Start of DATA SHOWN

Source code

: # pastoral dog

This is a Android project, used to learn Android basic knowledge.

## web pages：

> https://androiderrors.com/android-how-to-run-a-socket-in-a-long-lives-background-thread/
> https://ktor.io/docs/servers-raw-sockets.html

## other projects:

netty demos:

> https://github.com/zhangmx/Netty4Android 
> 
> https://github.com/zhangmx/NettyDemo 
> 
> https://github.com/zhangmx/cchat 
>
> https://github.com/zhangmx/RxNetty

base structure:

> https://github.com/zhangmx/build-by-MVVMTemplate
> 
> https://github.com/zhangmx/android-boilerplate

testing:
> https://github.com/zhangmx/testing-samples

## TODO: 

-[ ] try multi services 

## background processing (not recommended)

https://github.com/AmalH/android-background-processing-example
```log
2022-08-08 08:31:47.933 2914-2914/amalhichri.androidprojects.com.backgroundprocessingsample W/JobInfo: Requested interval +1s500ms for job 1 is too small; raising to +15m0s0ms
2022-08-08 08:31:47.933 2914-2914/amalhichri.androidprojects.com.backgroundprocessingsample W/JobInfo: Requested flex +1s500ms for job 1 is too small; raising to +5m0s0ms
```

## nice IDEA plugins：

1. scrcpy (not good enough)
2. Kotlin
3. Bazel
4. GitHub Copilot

End of DATA SHOWN
Start of DATA SHOWN

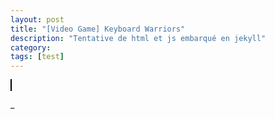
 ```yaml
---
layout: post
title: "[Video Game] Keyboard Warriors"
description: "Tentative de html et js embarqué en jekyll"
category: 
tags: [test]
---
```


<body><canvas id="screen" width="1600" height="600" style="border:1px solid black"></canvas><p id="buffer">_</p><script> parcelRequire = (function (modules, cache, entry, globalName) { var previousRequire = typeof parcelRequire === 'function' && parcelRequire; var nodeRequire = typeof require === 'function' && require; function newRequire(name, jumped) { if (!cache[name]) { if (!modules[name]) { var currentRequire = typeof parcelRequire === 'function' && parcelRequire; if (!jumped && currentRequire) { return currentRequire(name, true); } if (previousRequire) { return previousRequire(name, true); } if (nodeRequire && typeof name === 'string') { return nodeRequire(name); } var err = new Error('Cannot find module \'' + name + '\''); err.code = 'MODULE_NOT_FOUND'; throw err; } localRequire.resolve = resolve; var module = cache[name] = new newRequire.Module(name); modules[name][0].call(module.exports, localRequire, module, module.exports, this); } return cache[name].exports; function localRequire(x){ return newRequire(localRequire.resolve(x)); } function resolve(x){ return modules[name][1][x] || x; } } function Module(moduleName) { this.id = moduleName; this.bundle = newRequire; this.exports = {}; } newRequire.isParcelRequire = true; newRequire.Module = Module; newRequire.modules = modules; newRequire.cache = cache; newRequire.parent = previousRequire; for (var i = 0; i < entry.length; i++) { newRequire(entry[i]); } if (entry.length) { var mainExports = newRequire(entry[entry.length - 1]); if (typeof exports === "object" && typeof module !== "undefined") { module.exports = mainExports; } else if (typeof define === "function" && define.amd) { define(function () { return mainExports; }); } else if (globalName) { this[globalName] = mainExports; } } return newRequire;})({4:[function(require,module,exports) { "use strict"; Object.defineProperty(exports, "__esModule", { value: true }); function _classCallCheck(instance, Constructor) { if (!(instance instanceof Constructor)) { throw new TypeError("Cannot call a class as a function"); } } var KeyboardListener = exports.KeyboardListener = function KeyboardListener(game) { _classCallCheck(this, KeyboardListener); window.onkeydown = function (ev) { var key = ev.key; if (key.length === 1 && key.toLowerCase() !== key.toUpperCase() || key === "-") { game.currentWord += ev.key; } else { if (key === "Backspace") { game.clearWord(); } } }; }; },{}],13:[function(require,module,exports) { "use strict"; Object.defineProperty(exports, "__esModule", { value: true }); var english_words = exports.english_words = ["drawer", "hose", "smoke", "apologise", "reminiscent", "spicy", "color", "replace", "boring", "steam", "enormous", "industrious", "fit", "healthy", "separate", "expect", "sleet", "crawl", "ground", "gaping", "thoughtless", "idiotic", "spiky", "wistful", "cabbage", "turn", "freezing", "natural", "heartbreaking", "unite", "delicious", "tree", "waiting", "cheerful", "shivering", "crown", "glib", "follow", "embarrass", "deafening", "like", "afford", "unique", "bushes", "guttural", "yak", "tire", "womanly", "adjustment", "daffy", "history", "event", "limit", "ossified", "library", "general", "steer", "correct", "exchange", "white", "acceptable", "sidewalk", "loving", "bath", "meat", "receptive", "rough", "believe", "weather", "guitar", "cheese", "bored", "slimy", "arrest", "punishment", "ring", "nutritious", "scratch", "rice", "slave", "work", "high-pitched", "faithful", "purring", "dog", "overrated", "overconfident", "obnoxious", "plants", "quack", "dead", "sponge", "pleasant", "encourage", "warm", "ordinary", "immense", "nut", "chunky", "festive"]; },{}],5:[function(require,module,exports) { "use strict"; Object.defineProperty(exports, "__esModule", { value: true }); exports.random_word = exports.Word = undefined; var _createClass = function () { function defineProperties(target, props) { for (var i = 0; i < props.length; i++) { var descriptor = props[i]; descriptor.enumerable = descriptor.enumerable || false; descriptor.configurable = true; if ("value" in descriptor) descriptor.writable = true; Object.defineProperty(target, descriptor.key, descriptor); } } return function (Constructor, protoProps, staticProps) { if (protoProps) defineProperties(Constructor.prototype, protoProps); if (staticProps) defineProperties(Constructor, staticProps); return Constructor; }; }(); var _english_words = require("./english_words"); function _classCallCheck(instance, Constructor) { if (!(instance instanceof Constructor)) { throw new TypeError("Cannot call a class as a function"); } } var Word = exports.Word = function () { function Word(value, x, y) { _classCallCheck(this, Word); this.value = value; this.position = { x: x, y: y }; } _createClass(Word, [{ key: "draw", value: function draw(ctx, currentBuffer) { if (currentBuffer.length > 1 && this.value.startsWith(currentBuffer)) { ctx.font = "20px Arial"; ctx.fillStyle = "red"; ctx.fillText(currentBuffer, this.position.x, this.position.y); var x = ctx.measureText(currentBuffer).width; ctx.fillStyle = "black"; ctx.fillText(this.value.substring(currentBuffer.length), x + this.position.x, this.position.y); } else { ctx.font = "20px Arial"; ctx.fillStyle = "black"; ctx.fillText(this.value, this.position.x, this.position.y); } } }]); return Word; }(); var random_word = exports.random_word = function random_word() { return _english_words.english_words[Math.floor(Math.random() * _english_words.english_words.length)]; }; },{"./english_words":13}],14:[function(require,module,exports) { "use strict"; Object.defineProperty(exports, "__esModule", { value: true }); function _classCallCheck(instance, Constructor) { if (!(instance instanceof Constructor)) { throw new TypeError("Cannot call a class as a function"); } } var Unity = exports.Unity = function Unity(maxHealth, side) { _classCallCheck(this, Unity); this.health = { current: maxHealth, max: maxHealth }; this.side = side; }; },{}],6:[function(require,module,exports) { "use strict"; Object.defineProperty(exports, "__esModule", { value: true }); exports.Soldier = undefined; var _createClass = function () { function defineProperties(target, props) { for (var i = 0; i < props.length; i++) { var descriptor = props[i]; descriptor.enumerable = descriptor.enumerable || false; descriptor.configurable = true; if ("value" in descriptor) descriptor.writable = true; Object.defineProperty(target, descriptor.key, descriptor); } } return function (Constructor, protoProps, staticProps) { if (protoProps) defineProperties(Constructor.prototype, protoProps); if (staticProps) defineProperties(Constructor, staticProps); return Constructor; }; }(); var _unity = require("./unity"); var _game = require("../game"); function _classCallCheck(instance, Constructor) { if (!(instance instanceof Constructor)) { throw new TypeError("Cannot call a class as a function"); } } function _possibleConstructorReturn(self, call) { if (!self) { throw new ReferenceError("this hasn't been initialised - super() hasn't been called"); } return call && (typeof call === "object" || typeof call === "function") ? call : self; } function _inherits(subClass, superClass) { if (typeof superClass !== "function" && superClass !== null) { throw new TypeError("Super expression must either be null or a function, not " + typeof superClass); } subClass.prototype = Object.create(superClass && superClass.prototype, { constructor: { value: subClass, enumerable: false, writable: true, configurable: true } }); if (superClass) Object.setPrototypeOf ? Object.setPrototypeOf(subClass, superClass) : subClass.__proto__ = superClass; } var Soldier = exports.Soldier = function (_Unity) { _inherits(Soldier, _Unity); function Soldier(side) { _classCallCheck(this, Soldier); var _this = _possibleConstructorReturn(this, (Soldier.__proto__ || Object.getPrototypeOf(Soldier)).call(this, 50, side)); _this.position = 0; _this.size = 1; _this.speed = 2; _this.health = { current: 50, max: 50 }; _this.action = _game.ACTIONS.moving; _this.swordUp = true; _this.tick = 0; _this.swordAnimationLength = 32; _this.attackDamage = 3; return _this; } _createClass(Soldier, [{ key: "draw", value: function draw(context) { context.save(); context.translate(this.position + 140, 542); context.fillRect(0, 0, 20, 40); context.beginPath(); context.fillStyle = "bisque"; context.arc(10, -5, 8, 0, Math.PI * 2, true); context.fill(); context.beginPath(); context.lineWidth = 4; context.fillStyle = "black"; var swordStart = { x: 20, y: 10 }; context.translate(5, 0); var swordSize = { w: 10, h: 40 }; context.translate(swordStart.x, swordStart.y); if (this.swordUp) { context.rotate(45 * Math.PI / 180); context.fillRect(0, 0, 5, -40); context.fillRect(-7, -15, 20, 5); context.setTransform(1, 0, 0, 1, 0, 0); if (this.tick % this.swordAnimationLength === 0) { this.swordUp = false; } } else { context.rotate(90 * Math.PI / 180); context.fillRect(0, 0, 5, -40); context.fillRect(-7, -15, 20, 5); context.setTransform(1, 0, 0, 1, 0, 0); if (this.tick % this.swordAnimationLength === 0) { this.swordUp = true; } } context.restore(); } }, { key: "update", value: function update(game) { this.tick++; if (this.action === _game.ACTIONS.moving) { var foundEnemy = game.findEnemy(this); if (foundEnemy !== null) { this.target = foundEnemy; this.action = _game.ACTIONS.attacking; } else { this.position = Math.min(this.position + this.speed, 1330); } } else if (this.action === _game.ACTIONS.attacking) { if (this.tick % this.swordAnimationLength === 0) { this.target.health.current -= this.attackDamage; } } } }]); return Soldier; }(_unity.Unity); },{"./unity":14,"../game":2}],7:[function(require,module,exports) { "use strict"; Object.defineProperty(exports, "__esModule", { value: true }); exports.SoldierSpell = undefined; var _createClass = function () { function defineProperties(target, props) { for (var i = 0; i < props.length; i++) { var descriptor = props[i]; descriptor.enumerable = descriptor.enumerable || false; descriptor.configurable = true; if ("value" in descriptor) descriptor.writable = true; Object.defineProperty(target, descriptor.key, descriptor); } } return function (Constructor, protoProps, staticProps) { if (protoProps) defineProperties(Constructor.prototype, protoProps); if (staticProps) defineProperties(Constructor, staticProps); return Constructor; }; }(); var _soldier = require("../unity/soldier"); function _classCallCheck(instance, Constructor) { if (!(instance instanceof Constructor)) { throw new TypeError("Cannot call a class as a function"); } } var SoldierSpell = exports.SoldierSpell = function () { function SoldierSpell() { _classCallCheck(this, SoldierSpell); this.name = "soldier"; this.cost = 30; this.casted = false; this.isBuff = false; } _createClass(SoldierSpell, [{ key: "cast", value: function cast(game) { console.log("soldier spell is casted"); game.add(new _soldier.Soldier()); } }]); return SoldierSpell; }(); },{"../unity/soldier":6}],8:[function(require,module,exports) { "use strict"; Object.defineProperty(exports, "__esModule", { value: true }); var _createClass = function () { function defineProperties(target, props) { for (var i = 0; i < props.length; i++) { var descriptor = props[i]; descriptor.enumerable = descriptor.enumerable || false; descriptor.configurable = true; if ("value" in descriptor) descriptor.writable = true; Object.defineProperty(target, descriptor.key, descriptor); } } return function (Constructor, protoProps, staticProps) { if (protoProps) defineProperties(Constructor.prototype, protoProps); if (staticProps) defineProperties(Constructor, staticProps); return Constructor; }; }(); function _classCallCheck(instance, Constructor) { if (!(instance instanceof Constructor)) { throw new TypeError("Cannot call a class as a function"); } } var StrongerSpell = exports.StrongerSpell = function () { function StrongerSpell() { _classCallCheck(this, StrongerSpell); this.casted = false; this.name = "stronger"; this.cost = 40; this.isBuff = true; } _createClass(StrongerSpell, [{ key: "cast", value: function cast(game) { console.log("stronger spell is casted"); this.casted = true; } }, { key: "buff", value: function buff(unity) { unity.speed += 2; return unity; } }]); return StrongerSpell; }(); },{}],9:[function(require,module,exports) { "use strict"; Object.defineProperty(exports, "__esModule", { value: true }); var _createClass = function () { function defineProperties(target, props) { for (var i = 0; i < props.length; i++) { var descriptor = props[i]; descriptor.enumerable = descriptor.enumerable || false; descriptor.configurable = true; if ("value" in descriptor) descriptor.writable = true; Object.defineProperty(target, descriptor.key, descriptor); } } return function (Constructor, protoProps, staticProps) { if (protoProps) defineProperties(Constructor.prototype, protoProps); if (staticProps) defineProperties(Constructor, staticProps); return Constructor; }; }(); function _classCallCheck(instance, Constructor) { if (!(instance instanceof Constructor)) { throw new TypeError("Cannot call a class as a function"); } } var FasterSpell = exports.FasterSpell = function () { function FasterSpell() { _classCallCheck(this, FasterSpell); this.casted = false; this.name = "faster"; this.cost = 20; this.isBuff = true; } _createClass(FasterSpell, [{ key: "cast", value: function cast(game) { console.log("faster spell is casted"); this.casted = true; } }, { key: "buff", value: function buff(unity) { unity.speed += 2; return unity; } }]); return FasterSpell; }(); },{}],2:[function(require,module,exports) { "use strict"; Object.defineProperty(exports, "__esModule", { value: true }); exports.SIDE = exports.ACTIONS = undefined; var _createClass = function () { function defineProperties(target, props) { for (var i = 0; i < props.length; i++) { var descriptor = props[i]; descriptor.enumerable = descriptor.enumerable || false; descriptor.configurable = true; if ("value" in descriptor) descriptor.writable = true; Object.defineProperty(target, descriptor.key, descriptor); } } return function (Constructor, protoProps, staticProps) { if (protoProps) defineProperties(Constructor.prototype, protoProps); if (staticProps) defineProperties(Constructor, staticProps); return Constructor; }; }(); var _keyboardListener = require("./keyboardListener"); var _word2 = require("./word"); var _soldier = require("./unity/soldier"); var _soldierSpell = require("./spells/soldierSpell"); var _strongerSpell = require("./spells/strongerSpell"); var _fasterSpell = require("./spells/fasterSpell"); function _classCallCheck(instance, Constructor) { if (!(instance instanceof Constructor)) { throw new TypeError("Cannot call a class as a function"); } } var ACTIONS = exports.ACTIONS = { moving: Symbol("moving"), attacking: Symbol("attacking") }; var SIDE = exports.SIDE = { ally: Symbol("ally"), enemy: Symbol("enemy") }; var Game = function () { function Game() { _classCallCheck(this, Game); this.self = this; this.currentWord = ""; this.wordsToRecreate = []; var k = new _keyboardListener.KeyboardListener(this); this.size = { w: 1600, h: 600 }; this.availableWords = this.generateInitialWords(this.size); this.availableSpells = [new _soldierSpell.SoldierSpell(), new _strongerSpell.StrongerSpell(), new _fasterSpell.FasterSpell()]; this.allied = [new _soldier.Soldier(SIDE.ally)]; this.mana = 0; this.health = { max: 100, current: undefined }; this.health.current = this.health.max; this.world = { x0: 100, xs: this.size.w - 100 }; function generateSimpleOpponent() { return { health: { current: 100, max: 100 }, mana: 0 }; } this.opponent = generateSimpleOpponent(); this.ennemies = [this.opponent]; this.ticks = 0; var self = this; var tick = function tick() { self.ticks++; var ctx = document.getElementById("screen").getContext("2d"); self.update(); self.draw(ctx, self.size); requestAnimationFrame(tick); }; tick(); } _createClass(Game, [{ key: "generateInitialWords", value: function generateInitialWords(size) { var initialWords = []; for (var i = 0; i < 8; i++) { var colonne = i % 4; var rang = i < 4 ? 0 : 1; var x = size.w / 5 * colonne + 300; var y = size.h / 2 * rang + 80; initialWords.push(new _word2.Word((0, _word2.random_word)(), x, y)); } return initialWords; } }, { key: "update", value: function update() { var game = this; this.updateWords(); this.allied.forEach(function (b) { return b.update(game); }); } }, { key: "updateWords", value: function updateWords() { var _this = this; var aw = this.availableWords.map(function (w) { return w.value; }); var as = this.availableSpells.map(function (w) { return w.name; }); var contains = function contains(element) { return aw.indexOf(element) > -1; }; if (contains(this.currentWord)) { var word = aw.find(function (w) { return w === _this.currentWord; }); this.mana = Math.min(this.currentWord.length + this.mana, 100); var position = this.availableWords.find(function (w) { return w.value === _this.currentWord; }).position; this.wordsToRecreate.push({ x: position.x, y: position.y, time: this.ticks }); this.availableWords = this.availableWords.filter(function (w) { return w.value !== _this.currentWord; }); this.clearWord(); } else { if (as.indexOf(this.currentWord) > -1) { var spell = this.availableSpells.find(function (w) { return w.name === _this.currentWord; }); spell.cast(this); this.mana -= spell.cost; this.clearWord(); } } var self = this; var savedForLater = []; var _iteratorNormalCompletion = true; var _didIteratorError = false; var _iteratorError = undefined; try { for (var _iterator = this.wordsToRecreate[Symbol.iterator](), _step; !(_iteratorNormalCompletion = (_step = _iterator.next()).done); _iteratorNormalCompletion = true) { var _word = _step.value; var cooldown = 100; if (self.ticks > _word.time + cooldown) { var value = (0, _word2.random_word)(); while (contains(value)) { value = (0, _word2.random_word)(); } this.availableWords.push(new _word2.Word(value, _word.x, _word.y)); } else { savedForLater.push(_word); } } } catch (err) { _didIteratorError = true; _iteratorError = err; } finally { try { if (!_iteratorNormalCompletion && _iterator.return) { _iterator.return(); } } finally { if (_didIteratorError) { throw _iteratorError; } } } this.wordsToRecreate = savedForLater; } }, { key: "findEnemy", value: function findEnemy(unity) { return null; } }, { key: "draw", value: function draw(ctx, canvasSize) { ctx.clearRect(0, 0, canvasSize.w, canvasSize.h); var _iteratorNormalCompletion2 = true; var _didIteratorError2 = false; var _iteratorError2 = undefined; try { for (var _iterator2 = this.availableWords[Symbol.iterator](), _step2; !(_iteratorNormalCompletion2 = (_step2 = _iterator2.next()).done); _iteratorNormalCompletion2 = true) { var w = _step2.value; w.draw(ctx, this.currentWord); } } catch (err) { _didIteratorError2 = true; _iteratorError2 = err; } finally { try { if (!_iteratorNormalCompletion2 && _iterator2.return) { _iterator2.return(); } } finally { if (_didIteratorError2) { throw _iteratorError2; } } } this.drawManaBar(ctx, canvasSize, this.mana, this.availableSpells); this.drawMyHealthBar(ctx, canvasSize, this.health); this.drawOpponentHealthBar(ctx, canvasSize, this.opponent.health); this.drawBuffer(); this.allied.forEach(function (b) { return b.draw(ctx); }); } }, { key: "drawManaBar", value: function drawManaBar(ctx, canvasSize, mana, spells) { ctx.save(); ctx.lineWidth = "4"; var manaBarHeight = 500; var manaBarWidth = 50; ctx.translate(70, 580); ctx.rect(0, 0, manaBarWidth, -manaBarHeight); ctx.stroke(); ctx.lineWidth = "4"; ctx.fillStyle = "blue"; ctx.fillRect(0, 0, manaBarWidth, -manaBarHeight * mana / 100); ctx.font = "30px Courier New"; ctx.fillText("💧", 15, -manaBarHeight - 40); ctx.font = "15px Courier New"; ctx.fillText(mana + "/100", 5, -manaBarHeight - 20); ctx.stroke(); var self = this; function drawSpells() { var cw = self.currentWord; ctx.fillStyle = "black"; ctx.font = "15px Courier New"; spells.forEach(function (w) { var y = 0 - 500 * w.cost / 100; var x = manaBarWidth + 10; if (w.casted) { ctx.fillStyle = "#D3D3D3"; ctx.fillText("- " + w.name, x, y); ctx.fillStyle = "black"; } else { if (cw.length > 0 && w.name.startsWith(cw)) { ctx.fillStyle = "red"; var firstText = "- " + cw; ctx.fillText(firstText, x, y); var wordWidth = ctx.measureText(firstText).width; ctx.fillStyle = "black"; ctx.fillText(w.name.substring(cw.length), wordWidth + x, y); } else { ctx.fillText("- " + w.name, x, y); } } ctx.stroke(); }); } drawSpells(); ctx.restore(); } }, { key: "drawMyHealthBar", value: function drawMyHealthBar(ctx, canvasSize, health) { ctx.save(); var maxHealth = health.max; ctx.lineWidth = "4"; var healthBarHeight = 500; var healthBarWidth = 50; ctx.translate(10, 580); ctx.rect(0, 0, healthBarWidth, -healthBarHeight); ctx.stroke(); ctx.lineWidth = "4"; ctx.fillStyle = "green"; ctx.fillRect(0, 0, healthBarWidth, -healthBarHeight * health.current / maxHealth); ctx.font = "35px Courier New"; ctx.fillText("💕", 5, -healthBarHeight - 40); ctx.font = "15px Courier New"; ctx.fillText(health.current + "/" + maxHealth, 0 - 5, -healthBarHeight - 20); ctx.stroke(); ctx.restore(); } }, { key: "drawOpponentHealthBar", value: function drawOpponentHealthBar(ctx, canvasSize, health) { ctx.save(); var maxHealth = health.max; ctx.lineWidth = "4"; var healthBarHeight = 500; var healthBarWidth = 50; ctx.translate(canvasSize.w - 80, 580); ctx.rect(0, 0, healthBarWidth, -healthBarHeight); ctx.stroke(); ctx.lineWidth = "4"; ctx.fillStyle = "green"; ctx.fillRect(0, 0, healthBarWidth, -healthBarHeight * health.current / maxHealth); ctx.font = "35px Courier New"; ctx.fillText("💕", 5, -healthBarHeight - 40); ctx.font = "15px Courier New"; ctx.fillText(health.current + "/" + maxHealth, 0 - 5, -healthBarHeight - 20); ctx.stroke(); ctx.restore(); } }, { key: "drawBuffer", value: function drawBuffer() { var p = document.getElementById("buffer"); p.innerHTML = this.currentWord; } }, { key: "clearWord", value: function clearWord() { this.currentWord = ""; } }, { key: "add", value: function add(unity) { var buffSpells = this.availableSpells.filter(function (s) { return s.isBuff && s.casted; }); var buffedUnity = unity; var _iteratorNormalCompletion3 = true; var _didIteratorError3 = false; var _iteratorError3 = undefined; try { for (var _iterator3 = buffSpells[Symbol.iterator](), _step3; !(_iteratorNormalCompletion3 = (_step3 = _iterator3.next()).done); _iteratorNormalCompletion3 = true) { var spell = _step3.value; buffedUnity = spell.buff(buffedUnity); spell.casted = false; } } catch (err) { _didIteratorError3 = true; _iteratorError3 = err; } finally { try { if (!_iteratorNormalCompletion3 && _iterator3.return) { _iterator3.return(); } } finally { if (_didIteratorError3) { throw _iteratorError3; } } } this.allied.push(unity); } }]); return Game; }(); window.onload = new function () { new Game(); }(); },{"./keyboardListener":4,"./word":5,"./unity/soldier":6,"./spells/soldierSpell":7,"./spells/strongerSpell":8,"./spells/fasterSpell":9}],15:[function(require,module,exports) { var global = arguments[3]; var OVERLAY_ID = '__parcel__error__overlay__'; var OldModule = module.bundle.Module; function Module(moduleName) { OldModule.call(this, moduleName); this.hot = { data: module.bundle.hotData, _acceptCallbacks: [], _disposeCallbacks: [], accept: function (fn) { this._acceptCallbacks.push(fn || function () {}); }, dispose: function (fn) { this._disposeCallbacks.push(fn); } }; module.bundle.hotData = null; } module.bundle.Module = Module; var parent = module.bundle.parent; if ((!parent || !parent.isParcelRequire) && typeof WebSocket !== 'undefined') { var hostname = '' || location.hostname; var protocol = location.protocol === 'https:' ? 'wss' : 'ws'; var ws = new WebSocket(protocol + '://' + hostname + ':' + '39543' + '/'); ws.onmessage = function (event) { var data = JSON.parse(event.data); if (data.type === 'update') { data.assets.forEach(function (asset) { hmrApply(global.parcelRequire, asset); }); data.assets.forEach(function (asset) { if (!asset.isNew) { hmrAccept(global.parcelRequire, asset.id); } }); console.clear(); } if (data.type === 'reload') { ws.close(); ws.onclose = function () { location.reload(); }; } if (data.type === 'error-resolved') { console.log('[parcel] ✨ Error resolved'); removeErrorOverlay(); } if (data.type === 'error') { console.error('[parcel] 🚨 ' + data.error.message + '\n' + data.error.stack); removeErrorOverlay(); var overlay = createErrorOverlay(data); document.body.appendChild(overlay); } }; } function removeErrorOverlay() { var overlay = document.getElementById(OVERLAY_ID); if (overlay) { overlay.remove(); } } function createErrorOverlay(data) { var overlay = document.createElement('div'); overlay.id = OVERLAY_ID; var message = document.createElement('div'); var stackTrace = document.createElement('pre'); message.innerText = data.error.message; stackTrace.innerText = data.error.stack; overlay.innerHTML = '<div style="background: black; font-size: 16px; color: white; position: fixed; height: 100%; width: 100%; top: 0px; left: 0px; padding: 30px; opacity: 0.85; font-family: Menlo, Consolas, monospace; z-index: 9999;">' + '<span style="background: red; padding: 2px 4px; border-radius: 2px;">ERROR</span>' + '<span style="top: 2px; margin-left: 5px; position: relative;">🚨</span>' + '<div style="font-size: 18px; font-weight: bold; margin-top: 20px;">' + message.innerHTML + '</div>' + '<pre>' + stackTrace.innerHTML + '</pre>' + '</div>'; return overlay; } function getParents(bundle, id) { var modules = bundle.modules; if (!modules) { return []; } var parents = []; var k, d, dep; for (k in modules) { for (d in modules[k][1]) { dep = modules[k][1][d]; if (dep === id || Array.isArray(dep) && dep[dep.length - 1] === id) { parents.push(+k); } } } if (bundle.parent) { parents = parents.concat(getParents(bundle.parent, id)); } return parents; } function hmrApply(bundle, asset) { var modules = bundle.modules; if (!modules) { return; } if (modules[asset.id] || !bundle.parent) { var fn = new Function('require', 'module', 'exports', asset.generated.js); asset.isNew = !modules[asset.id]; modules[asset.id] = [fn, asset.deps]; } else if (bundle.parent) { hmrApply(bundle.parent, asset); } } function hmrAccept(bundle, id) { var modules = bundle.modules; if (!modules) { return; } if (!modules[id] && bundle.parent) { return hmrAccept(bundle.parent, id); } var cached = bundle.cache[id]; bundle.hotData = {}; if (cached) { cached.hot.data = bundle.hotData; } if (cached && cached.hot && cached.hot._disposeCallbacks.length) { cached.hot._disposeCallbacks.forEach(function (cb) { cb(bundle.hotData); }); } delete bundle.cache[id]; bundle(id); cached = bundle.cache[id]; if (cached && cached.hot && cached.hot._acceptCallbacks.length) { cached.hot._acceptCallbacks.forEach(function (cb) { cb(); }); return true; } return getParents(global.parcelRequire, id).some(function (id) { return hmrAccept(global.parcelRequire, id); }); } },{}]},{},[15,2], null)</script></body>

End of DATA SHOWN

**WORK INSTRUCTIONS**
Copy out the lines of the data where the word "testing" can be found.

**ANSWER AREA**
testing:
> https://github.com/zhangmx/testing-samples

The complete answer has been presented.